* _Description of the task_
Look through the data below, and copy each line that carries the word "predictors".
(Task material begins)
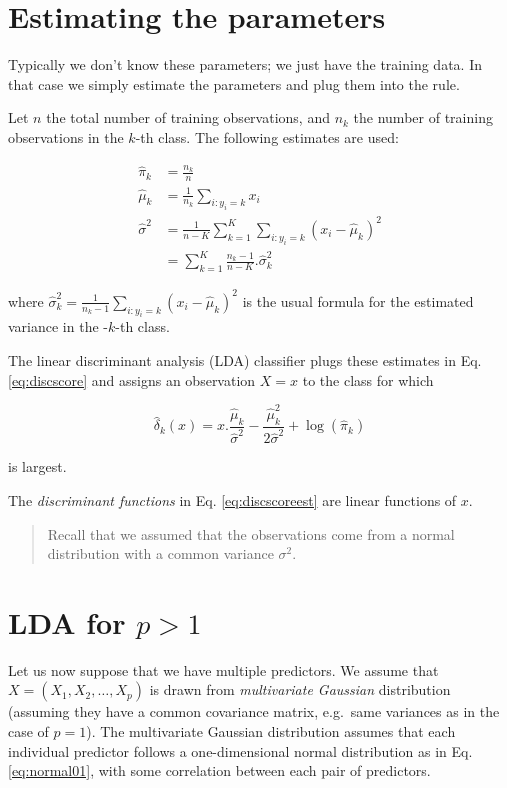 \documentclass[]{book}
\begin{document}
\section{Estimating the parameters}\label{estimating-the-parameters}

Typically we don't know these parameters; we just have the training
data. In that case we simply estimate the parameters and plug them into
the rule.

Let \(n\) the total number of training observations, and \(n_k\) the
number of training observations in the \(k\)-th class. The following
estimates are used:

\begin{align*}
\hat{\pi}_k &= \frac{n_k}{n} \\
\hat{\mu}_k &= \frac{1}{n_k} \sum_{i: y_i=k} x_i \\
\hat{\sigma}^2 &= \frac{1}{n - K} \sum_{k=1}^K \sum_{i: y_i=k} (x_i-\hat{\mu}_k)^2 \\
 &= \sum_{k=1}^K \frac{n_k-1}{n - K} . \hat{\sigma}_k^2
\end{align*}

where
\(\hat{\sigma}_k^2 = \frac{1}{n_k-1}\sum_{i: y_i=k}(x_i-\hat{\mu}_k)^2\)
is the usual formula for the estimated variance in the -\(k\)-th class.

The linear discriminant analysis (LDA) classifier plugs these estimates
in Eq. \eqref{eq:discscore} and assigns an observation \(X=x\) to the
class for which

\begin{equation}
\hat{\delta}_k(x) = x.\frac{\hat{\mu}_k}{\hat{\sigma}^2} - \frac{\hat{\mu}_k^2}{2\hat{\sigma}^2} + \log (\hat{\pi}_k)
\label{eq:discscoreest}
\end{equation}

is largest.

The \emph{discriminant functions} in Eq. \eqref{eq:discscoreest} are
linear functions of \(x\).

\begin{quote}
Recall that we assumed that the observations come from a normal
distribution with a common variance \(\sigma^2\).
\end{quote}

\section{\texorpdfstring{LDA for
\(p > 1\)}{LDA for p \textgreater{} 1}}\label{lda-for-p-1}

Let us now suppose that we have multiple predictors. We assume that
\(X=(X_1,X_2,\ldots,X_p)\) is drawn from \emph{multivariate Gaussian}
distribution (assuming they have a common covariance matrix, e.g.~same
variances as in the case of \(p=1\)). The multivariate Gaussian
distribution assumes that each individual predictor follows a
one-dimensional normal distribution as in Eq. \eqref{eq:normal01}, with
some correlation between each pair of predictors.
\end{document}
(Task material ends)
* _Response to the exercise_
Let us now suppose that we have multiple predictors. We assume that
some correlation between each pair of predictors.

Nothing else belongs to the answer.